The talk below (you can click also on the image) is about the GEOtop and JGrass-NewAge models, their physical bases, their informatics based on older (the first) and new (the latter) programming paradigms, the lessons I learned in building them with my group of people in an academic environment, their future, and the understanding that there is no the best model, but certainly a better way to do models.

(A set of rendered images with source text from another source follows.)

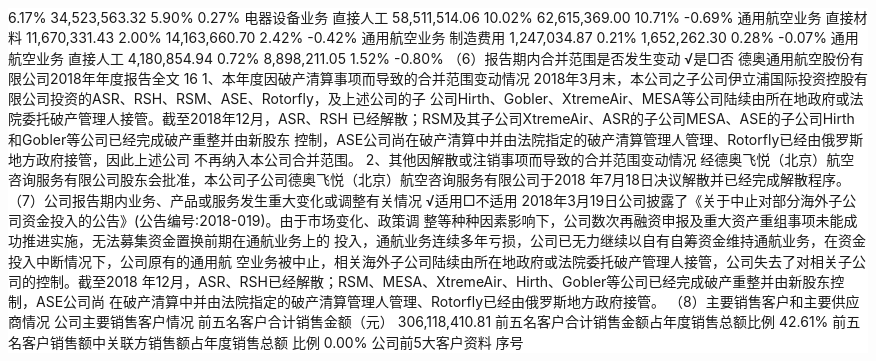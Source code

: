6.17%
34,523,563.32
5.90%
0.27%
电器设备业务
直接人工
58,511,514.06
10.02%
62,615,369.00
10.71%
-0.69%
通用航空业务
直接材料
11,670,331.43
2.00%
14,163,660.70
2.42%
-0.42%
通用航空业务
制造费用
1,247,034.87
0.21%
1,652,262.30
0.28%
-0.07%
通用航空业务
直接人工
4,180,854.94
0.72%
8,898,211.05
1.52%
-0.80%
（6）报告期内合并范围是否发生变动
√是□否
德奥通用航空股份有限公司2018年年度报告全文
16
1、本年度因破产清算事项而导致的合并范围变动情况
2018年3月末，本公司之子公司伊立浦国际投资控股有限公司投资的ASR、RSH、RSM、ASE、Rotorfly，及上述公司的子
公司Hirth、Gobler、XtremeAir、MESA等公司陆续由所在地政府或法院委托破产管理人接管。截至2018年12月，ASR、RSH
已经解散；RSM及其子公司XtremeAir、ASR的子公司MESA、ASE的子公司Hirth和Gobler等公司已经完成破产重整并由新股东
控制，ASE公司尚在破产清算中并由法院指定的破产清算管理人管理、Rotorfly已经由俄罗斯地方政府接管，因此上述公司
不再纳入本公司合并范围。
2、其他因解散或注销事项而导致的合并范围变动情况
经德奥飞悦（北京）航空咨询服务有限公司股东会批准，本公司子公司德奥飞悦（北京）航空咨询服务有限公司于2018
年7月18日决议解散并已经完成解散程序。
（7）公司报告期内业务、产品或服务发生重大变化或调整有关情况
√适用□不适用
2018年3月19日公司披露了《关于中止对部分海外子公司资金投入的公告》(公告编号:2018-019)。由于市场变化、政策调
整等种种因素影响下，公司数次再融资申报及重大资产重组事项未能成功推进实施，无法募集资金置换前期在通航业务上的
投入，通航业务连续多年亏损，公司已无力继续以自有自筹资金维持通航业务，在资金投入中断情况下，公司原有的通用航
空业务被中止，相关海外子公司陆续由所在地政府或法院委托破产管理人接管，公司失去了对相关子公司的控制。截至2018
年12月，ASR、RSH已经解散；RSM、MESA、XtremeAir、Hirth、Gobler等公司已经完成破产重整并由新股东控制，ASE公司尚
在破产清算中并由法院指定的破产清算管理人管理、Rotorfly已经由俄罗斯地方政府接管。
（8）主要销售客户和主要供应商情况
公司主要销售客户情况
前五名客户合计销售金额（元）
306,118,410.81
前五名客户合计销售金额占年度销售总额比例
42.61%
前五名客户销售额中关联方销售额占年度销售总额
比例
0.00%
公司前5大客户资料
序号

Hydrological modelling was for long time, and still is, almost a synonym of simulating rainfall-runoff. Recently, however, the scope of hydrology became wider, even among engineers. Modelling in hydrology now certainly still means modelling discharges, but also modelling snow, evapotranspiration and turbulent exchanges, and surface/subsurface interactions. With the goal of reproducing the whole picture of the terrestrial hydrological fluxes, my coworkers and I worked together in the last decade to build new models and new types of models. We started from the lesson by P. Eagleson, and we built first the process-based (grid based) GEOtop model. GEOtop is “terrain-based” (it is based on the use of digital terrain models and uses the knowledge of interaction between morphology and process) “distributed” (all the simulated variables are calculated for each pixel of the basin) model of “the water cycle” (it simulates all the components of the water cycle, accounting for both the mass budget and the energy budget, the two budget equations being coupled through the temperature of the soil, which controls evaporation, hydraulic conductivity, and accumulation of the snowpack). However, this GEOtop was intimidating many, either for the complexity of the processes described and its internals, and possibly not apt at large scale modelling where faster solutions are required.
Therefore we also worked on a different, more parsimonious model, called JGrass-NewAGE. From the lesson learned by implementing and maintaining GEOtop, we also found necessary to build the new model on new informatics. This system sacrifices process details in favour of efficient calculations. It is made of components apt at returning statistical hydrological quantities, opportunely averaged in time and space. One of the goals of this implementation effort was to create the basis for a physico-statistical hydrology in which the hydrological spatially distributed dynamics are reduced into low dimensional components, when necessary surrogating the internal heterogeneities with "suitable noise" and a probabilistic description. Unlike other efforts of synthesis, JGrass-NewAge keeps the spatial description explicit, at various degrees of simplicity. This has been made possible by opportune processing of distributed information which, in this way, has become part of the model itself.
As a conclusion modelling remains a "liquid" practice where various needs must be fulfilled each time we face a new problem (if science is driven by problems and not tools). Therefore an infrastructure that makes of this fluidity its center is necessary. This is the reason we adopted OMS3.